[Dataset records Boundary: Start]

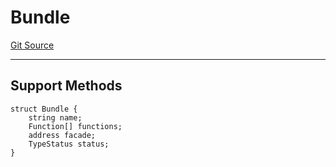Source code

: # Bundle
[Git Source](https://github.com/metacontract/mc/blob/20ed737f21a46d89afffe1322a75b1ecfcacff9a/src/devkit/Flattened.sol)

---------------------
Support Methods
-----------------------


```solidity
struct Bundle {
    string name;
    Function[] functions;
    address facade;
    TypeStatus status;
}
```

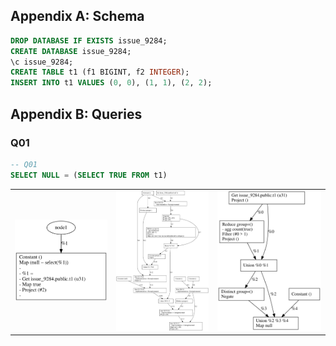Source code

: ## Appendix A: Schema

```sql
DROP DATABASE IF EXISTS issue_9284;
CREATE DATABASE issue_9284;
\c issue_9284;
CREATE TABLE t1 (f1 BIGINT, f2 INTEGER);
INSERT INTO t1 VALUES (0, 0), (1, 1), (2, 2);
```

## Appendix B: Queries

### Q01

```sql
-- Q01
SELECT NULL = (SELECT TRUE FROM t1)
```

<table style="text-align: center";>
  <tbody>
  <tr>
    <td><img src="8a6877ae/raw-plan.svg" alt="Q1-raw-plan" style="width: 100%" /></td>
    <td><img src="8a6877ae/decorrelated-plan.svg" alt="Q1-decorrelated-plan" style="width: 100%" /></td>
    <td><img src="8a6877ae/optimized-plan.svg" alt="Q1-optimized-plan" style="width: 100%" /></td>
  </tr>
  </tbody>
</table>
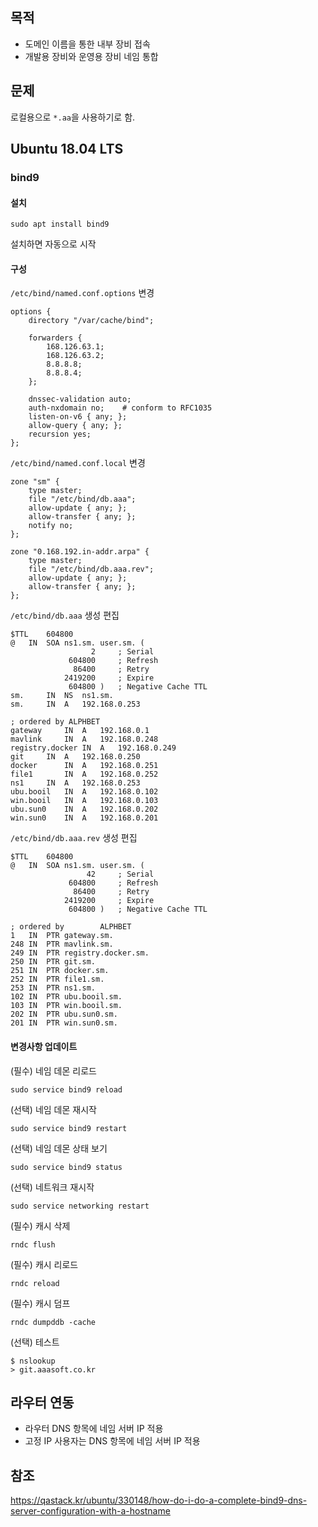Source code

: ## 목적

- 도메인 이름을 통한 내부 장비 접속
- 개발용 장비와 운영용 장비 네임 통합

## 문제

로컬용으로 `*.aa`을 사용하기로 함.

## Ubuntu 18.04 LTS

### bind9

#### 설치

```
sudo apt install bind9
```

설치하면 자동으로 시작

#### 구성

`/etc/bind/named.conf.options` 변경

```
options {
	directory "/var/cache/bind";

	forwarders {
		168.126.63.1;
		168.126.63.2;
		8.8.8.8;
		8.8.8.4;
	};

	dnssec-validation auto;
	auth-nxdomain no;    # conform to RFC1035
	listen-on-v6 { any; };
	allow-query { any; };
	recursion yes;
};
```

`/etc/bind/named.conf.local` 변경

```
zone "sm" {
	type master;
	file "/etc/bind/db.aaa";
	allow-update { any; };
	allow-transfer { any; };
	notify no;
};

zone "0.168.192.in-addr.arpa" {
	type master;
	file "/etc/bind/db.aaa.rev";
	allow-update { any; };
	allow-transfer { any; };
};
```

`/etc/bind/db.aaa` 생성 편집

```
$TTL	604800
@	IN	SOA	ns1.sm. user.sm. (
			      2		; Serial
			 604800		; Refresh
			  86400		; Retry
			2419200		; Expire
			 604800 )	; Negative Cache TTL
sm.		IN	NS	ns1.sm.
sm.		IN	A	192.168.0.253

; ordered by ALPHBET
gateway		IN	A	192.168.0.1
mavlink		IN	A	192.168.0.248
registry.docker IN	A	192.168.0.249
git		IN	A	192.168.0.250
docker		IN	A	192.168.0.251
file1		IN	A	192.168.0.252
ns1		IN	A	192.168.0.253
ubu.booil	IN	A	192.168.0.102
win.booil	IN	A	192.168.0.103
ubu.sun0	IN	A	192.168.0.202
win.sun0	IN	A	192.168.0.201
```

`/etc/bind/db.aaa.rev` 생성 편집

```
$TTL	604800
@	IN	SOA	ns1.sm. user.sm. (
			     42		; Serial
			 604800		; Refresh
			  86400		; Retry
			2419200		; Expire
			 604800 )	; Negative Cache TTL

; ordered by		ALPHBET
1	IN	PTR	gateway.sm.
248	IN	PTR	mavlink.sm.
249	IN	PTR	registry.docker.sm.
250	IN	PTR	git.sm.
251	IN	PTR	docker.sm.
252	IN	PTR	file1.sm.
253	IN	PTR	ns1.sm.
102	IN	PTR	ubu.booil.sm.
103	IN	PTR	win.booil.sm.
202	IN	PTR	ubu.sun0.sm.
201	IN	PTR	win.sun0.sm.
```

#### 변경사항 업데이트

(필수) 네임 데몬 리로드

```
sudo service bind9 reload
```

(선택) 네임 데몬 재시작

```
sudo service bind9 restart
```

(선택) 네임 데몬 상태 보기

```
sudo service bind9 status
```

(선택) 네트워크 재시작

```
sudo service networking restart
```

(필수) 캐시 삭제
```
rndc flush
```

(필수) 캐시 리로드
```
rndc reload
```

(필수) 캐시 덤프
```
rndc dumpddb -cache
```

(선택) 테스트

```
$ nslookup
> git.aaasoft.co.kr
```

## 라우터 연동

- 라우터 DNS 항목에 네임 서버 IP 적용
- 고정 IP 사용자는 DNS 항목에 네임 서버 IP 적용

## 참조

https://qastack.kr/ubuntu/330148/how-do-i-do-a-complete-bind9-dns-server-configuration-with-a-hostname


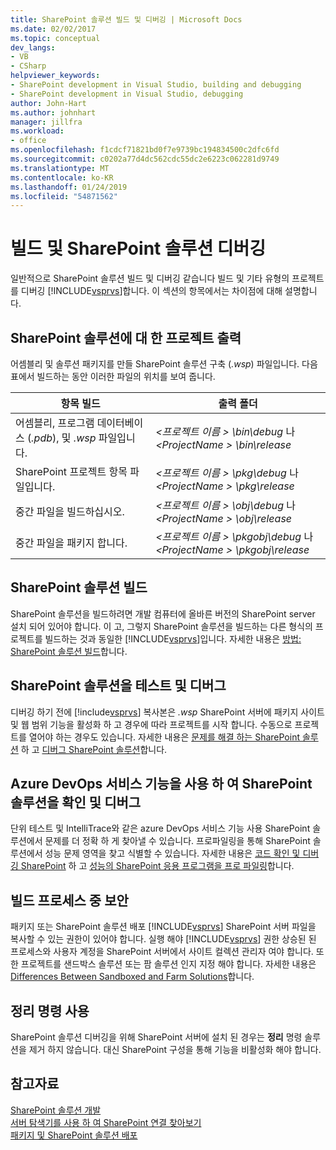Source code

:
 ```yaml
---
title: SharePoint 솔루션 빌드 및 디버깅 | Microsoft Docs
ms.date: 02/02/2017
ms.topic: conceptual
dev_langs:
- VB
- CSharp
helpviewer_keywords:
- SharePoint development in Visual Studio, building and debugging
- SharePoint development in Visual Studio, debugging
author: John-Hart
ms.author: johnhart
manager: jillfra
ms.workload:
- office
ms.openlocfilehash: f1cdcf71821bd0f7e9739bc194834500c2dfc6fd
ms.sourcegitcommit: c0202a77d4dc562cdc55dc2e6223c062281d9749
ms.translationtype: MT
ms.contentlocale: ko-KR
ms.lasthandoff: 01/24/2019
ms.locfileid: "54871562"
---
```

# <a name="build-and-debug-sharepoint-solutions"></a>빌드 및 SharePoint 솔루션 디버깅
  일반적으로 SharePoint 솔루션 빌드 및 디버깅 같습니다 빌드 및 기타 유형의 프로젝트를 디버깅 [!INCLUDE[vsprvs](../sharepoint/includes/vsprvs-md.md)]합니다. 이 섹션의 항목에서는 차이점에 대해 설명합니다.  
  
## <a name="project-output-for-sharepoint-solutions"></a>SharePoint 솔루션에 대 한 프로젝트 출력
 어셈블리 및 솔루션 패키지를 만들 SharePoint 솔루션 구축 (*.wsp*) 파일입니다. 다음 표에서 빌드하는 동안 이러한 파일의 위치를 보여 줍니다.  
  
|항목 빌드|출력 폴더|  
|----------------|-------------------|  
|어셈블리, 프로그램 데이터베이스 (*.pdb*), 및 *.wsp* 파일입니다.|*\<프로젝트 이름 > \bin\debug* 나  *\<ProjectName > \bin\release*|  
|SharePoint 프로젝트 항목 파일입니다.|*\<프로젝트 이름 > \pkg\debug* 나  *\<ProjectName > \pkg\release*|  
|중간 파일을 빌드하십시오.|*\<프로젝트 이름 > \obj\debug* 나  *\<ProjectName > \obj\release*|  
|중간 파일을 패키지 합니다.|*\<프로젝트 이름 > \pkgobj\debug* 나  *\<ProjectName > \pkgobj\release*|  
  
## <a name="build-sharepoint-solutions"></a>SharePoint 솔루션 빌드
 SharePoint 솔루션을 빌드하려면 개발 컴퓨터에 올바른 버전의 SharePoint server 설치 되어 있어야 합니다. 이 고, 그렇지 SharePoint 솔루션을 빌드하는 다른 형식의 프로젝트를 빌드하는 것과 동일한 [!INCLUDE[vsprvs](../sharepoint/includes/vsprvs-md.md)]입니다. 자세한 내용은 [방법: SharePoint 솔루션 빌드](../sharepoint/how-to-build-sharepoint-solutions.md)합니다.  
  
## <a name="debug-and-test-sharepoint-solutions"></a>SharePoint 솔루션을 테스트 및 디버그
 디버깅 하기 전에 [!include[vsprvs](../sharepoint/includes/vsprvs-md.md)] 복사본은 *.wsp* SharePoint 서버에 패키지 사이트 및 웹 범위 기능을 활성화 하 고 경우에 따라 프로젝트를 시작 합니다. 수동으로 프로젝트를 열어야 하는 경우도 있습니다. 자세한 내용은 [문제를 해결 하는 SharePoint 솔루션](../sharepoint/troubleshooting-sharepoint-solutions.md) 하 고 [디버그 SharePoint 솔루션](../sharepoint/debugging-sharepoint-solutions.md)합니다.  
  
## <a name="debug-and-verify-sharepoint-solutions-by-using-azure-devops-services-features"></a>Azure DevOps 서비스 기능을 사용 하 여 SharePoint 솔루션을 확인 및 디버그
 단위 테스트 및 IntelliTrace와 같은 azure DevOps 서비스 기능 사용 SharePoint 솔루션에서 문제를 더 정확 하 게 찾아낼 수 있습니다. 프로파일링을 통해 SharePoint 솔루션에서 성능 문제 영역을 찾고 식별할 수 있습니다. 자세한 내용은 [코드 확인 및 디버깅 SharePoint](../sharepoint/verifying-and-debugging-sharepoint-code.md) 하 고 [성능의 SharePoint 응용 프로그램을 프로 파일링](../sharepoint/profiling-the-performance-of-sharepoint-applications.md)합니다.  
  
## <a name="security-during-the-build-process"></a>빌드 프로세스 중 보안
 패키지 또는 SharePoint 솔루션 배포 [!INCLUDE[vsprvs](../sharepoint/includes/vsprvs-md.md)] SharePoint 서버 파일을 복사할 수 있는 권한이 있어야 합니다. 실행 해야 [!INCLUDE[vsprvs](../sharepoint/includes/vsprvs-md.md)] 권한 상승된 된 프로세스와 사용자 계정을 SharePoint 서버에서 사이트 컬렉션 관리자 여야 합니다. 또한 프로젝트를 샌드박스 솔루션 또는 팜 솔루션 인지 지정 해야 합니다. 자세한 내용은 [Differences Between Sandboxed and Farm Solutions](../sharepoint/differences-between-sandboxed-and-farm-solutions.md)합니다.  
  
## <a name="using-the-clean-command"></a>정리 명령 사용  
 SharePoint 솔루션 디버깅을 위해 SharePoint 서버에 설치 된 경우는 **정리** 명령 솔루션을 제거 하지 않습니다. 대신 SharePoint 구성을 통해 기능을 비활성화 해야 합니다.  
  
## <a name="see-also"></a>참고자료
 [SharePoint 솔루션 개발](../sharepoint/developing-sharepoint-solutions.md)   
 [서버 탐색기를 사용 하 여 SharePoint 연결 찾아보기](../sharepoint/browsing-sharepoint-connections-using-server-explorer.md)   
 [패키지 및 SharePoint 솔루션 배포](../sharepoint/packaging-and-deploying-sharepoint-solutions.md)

[Dataset records Boundary: End]

How many lines in the entries contain the string "rndc"? Give the number only.

3